What's special about seeds is they reproduce with a bit of water, soil, and sunlight. My laptop does not and in fact will be very sad if I water it. Thus no matter how many patents Intel has on the things inside my laptop, there's a limit on how much I can ultimately do with the physical device.
Wouldn't this actually be an argument in favor of seed patents? I've been more or less a complete IP abolitionist for so long now that thinking in IP maxi terms is basically a foreign language to me now, but wouldn't they make the argument that it's necessary to allow protections where the good is A. hard to develop initially and B. easy to reproduce?
Nothing you can do with water, soil, and sunlight is going to produce RoundUp --- or a RoundUp-Ready seed.
It's perfectly reasonable to oppose all patents.

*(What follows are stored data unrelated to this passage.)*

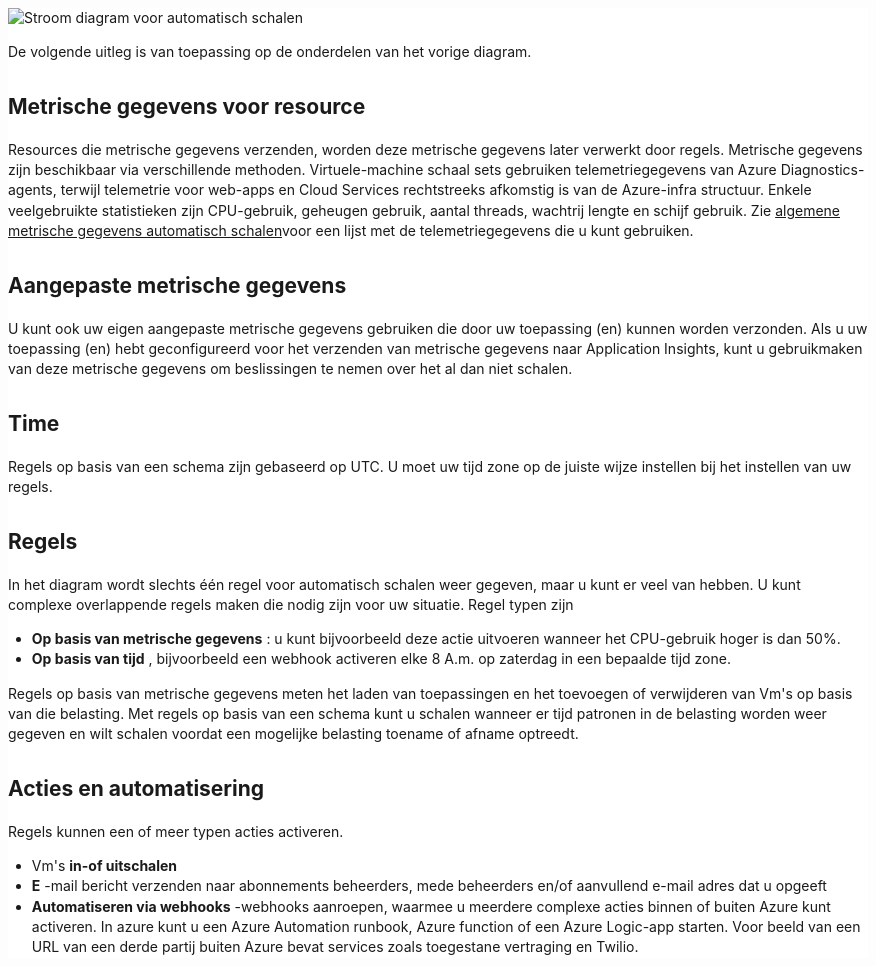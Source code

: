  ![Stroom diagram voor automatisch schalen](./media/autoscale-overview/Autoscale_Overview_v4.png)

De volgende uitleg is van toepassing op de onderdelen van het vorige diagram.   

## <a name="resource-metrics"></a>Metrische gegevens voor resource
Resources die metrische gegevens verzenden, worden deze metrische gegevens later verwerkt door regels. Metrische gegevens zijn beschikbaar via verschillende methoden.
Virtuele-machine schaal sets gebruiken telemetriegegevens van Azure Diagnostics-agents, terwijl telemetrie voor web-apps en Cloud Services rechtstreeks afkomstig is van de Azure-infra structuur. Enkele veelgebruikte statistieken zijn CPU-gebruik, geheugen gebruik, aantal threads, wachtrij lengte en schijf gebruik. Zie [algemene metrische gegevens automatisch schalen](../../azure-monitor/platform/autoscale-common-metrics.md)voor een lijst met de telemetriegegevens die u kunt gebruiken.

## <a name="custom-metrics"></a>Aangepaste metrische gegevens
U kunt ook uw eigen aangepaste metrische gegevens gebruiken die door uw toepassing (en) kunnen worden verzonden. Als u uw toepassing (en) hebt geconfigureerd voor het verzenden van metrische gegevens naar Application Insights, kunt u gebruikmaken van deze metrische gegevens om beslissingen te nemen over het al dan niet schalen.

## <a name="time"></a>Time
Regels op basis van een schema zijn gebaseerd op UTC. U moet uw tijd zone op de juiste wijze instellen bij het instellen van uw regels.  

## <a name="rules"></a>Regels
In het diagram wordt slechts één regel voor automatisch schalen weer gegeven, maar u kunt er veel van hebben. U kunt complexe overlappende regels maken die nodig zijn voor uw situatie.  Regel typen zijn  

* **Op basis van metrische gegevens** : u kunt bijvoorbeeld deze actie uitvoeren wanneer het CPU-gebruik hoger is dan 50%.
* **Op basis van tijd** , bijvoorbeeld een webhook activeren elke 8 A.m. op zaterdag in een bepaalde tijd zone.

Regels op basis van metrische gegevens meten het laden van toepassingen en het toevoegen of verwijderen van Vm's op basis van die belasting. Met regels op basis van een schema kunt u schalen wanneer er tijd patronen in de belasting worden weer gegeven en wilt schalen voordat een mogelijke belasting toename of afname optreedt.  

## <a name="actions-and-automation"></a>Acties en automatisering
Regels kunnen een of meer typen acties activeren.

* Vm's **in-of uitschalen**
* **E** -mail bericht verzenden naar abonnements beheerders, mede beheerders en/of aanvullend e-mail adres dat u opgeeft
* **Automatiseren via webhooks** -webhooks aanroepen, waarmee u meerdere complexe acties binnen of buiten Azure kunt activeren. In azure kunt u een Azure Automation runbook, Azure function of een Azure Logic-app starten. Voor beeld van een URL van een derde partij buiten Azure bevat services zoals toegestane vertraging en Twilio.
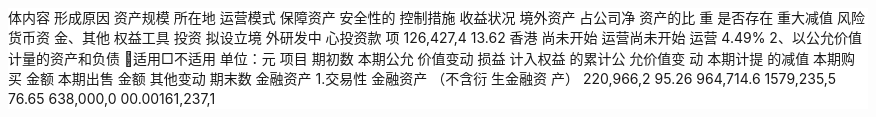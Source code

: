 体内容
形成原因
资产规模
所在地
运营模式
保障资产
安全性的
控制措施
收益状况
境外资产
占公司净
资产的比
重
是否存在
重大减值
风险
货币资
金、其他
权益工具
投资
拟设立境
外研发中
心投资款
项
126,427,4
13.62
香港
尚未开始
运营尚未开始
运营
4.49%
2、以公允价值计量的资产和负债
适用□不适用
单位：元
项目
期初数
本期公允
价值变动
损益
计入权益
的累计公
允价值变
动
本期计提
的减值
本期购买
金额
本期出售
金额
其他变动
期末数
金融资产
1.交易性
金融资产
（不含衍
生金融资
产）
220,966,2
95.26
964,714.6
1579,235,5
76.65
638,000,0
00.00161,237,1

Just don't pretend the wind, sun, and dirt somehow invalidate seed patents. There's no distinction to draw.
That's a whopper of a non sequitur. I was asking about the specific patent on these potatoes. Our ancestors have been growing this specific patented version of potatoes for thousands of years? Really?
No, they have been cross pollinating parents with desirable traits to produce an offspring with more desirable traits. The same thing Pepsi did to make FC5 potato.
Read it carefully because while the patent claims that it also would apply if transgenic modifications are added, the variety was developed through just classic breeding techniques, which are described in the patent in case you aren’t familiar.
And it's fine to patent specific (and novel) varieties of potato. The patent just applies to that specific variety, not to the general concept of improving potatoes. It's irrelevant that other specific varieties may have been bred for millenia.